[Source data]
++++

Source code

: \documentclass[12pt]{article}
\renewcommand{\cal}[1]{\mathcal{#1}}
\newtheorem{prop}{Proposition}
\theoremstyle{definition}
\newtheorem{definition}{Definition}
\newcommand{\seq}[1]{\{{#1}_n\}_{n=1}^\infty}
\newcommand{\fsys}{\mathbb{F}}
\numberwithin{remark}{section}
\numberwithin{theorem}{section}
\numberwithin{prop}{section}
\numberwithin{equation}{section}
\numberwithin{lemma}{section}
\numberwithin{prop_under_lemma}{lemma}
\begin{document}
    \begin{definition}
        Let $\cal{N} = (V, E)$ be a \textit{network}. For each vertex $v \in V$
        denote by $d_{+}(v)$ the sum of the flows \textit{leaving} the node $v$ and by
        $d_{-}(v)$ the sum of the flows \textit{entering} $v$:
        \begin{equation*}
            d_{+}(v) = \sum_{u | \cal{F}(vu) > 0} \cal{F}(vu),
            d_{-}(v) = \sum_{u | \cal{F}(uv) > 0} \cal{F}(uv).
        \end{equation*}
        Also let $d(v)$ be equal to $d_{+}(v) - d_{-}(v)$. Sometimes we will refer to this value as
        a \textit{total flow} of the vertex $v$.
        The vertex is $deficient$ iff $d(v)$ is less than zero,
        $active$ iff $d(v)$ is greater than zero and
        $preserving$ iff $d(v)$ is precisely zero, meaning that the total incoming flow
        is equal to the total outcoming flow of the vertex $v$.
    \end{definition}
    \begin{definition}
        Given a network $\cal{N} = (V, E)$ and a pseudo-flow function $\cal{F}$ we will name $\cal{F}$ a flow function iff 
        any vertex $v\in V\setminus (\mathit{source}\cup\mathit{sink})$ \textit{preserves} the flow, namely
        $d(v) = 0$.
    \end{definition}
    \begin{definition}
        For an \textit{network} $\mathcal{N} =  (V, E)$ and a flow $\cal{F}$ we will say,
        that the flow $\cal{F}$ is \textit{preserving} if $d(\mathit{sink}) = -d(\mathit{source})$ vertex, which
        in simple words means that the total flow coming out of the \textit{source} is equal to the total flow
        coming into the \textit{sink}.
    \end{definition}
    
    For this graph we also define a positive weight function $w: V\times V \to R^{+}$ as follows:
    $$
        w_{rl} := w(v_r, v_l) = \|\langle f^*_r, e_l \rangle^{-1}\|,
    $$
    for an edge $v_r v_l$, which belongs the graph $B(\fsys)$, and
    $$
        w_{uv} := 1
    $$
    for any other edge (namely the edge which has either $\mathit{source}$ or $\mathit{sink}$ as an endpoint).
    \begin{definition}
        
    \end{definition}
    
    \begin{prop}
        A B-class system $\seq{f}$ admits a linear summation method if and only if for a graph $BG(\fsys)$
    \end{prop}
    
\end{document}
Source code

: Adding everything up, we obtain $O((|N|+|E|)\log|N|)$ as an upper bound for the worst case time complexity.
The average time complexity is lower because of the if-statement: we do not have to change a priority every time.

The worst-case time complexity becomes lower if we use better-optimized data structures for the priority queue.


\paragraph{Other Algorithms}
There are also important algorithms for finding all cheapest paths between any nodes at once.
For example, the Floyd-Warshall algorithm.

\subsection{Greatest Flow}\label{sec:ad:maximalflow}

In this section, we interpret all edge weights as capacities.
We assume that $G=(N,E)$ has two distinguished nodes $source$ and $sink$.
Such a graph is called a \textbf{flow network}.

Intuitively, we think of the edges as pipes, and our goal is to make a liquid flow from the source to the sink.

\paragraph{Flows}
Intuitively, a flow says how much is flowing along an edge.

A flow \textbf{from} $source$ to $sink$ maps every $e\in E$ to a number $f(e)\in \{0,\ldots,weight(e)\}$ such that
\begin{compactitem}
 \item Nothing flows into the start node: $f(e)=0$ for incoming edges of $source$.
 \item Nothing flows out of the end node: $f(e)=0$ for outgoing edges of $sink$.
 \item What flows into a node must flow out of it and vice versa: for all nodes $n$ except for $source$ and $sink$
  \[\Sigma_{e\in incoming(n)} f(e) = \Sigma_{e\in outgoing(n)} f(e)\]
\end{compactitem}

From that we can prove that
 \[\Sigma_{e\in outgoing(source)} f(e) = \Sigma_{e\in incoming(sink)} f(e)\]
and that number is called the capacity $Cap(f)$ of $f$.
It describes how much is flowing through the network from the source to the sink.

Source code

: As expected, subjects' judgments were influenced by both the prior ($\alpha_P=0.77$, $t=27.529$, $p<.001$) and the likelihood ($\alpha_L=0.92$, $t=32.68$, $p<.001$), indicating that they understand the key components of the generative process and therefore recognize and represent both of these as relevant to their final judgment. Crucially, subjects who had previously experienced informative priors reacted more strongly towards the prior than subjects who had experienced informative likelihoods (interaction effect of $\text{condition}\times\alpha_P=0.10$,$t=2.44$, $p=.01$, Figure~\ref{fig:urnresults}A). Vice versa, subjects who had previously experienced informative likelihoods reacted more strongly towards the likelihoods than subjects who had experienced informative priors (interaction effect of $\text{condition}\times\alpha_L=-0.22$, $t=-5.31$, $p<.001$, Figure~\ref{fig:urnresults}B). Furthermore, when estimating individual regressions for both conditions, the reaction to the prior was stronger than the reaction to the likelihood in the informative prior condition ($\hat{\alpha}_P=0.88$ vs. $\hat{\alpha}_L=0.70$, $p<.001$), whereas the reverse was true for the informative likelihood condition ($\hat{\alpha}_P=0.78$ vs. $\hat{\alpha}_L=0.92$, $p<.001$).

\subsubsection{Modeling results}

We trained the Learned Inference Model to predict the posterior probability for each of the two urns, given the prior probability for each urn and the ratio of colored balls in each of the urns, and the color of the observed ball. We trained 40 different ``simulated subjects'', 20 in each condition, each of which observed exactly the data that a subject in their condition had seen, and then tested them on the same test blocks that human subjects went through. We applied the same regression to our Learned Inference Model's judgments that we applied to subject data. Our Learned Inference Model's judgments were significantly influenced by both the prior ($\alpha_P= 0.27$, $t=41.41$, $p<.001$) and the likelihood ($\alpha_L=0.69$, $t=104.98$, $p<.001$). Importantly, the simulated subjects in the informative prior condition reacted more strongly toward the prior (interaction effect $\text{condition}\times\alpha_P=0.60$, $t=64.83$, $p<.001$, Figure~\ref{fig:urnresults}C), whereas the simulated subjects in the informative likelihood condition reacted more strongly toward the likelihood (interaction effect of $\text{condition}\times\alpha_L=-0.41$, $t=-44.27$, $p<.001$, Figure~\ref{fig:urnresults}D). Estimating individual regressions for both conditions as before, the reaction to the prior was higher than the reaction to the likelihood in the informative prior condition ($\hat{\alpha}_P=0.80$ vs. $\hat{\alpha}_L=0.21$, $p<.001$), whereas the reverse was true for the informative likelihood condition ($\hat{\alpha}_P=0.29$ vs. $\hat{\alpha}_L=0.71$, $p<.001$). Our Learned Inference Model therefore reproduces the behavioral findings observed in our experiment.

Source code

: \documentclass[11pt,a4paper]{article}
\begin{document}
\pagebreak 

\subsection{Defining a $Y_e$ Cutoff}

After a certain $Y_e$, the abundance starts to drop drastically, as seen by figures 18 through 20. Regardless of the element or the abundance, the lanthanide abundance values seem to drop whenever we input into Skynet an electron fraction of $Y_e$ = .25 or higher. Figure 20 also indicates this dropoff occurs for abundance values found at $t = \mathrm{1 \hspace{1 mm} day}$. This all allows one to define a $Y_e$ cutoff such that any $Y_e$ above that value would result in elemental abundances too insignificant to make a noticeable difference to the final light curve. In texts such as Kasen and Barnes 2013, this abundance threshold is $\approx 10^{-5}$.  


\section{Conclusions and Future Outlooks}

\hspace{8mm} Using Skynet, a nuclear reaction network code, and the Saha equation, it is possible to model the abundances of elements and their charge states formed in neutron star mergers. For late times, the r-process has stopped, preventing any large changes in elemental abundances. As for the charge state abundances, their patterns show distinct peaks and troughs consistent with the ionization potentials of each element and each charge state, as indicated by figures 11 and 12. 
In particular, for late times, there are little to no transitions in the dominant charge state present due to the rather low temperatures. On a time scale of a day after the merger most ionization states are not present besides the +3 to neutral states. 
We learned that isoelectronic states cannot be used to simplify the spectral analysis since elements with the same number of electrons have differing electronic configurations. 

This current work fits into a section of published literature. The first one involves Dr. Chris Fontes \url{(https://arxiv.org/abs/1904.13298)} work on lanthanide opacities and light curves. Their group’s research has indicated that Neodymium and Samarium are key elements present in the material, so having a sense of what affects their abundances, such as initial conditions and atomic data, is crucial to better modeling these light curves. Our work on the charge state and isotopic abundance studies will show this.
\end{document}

++++

§ Aim of the task
All lines above from the one with "Intuitively, we think" to the one with "edges of $source$.", inclusive, should be copied exactly, and no other lines.

§ Result for this exercise
Intuitively, we think of the edges as pipes, and our goal is to make a liquid flow from the source to the sink.

\paragraph{Flows}
Intuitively, a flow says how much is flowing along an edge.

A flow \textbf{from} $source$ to $sink$ maps every $e\in E$ to a number $f(e)\in \{0,\ldots,weight(e)\}$ such that
\begin{compactitem}
 \item Nothing flows into the start node: $f(e)=0$ for incoming edges of $source$.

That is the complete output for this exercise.